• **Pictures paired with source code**
- - - - -
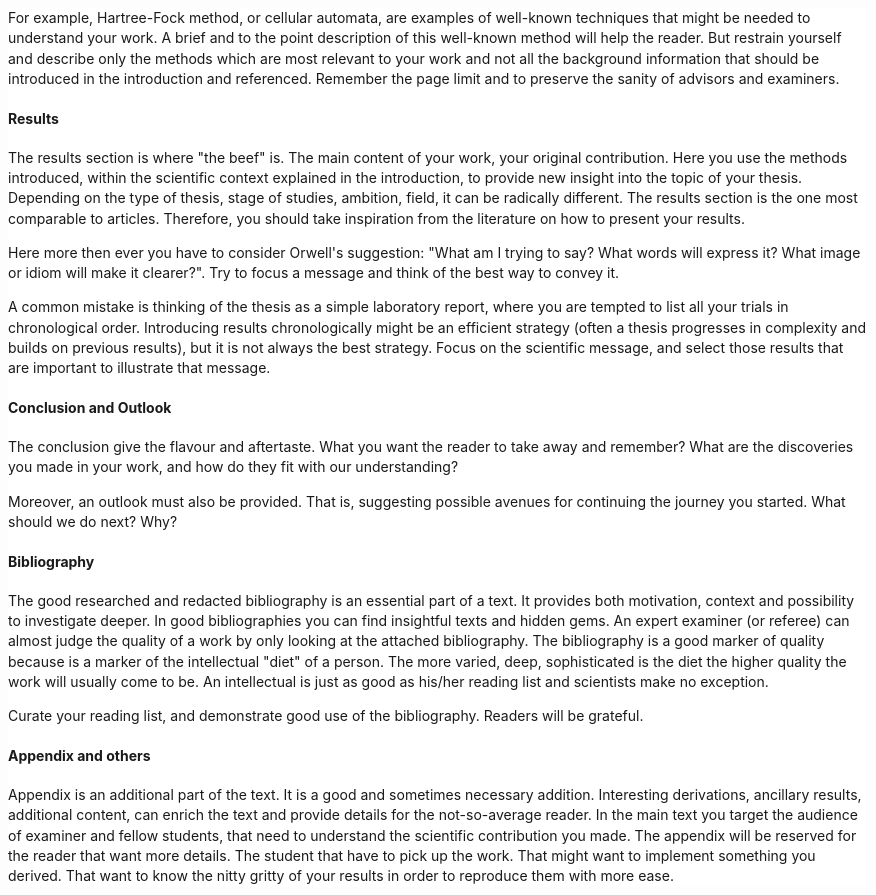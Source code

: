 For example, Hartree-Fock method, or cellular automata, are examples of well-known techniques that might be needed to understand your work. A brief and to the point description of this well-known method will help the reader. But restrain yourself and describe only the methods which are most relevant to your work and not all the background information that should be introduced in the introduction and referenced. Remember the page limit and to preserve the sanity of advisors and examiners.

#### Results 

The results section is where "the beef" is. The main content of your work, your original contribution. Here you use the methods introduced, within the scientific context explained in the introduction, to provide new insight into the topic of your thesis. Depending on the type of thesis, stage of studies, ambition, field, it can be radically different. The results section is the one most comparable to articles. Therefore, you should take inspiration from the literature on how to present your results.

Here more then ever you have to consider Orwell's suggestion: "What am I trying to say? What words will express it? What image or idiom will make it clearer?". Try to focus a message and think of the best way to convey it.

A common mistake is thinking of the thesis as a simple laboratory report, where you are tempted to list all your trials in chronological order. Introducing results chronologically might be an efficient strategy (often a thesis progresses in complexity and builds on previous results), but it is not always the best strategy. Focus on the scientific message, and select those results that are important to illustrate that message.

#### Conclusion and Outlook 

The conclusion give the flavour and aftertaste.
What you want the reader to take away and remember? What are the discoveries you made in your work, and how do they fit with our understanding?

Moreover, an outlook must also be provided. That is, suggesting possible avenues for continuing the journey you started. What should we do next? Why?

#### Bibliography 

The good researched and redacted bibliography is an essential part of a text.
It provides both motivation, context and possibility to investigate deeper. In good bibliographies you can find insightful texts and hidden gems. An expert examiner (or referee) can almost judge the quality of a work by only looking at the attached bibliography. The bibliography is a good marker of quality because is a marker of the intellectual "diet" of a person. The more varied, deep, sophisticated is the diet the higher quality the work will usually come to be. An intellectual is just as good as his/her reading list and scientists make no exception.

Curate your reading list, and demonstrate good use of the bibliography. Readers will be grateful.

#### Appendix and others 

Appendix is an additional part of the text. It is a good and sometimes necessary addition. Interesting derivations, ancillary results, additional content, can enrich the text and provide details for the not-so-average reader. In the main text you target the audience of examiner and fellow students, that need to understand the scientific contribution you made. The appendix will be reserved for the reader that want more details. The student that have to pick up the work. That might want to implement something you derived. That want to know the nitty gritty of your results in order to reproduce them with more ease.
- - - - -
• **Your goal**
In the entries above, find each line with the word "Appendix" and copy it.

• **Result of the task**
#### Appendix and others 
Appendix is an additional part of the text. It is a good and sometimes necessary addition. Interesting derivations, ancillary results, additional content, can enrich the text and provide details for the not-so-average reader. In the main text you target the audience of examiner and fellow students, that need to understand the scientific contribution you made. The appendix will be reserved for the reader that want more details. The student that have to pick up the work. That might want to implement something you derived. That want to know the nitty gritty of your results in order to reproduce them with more ease.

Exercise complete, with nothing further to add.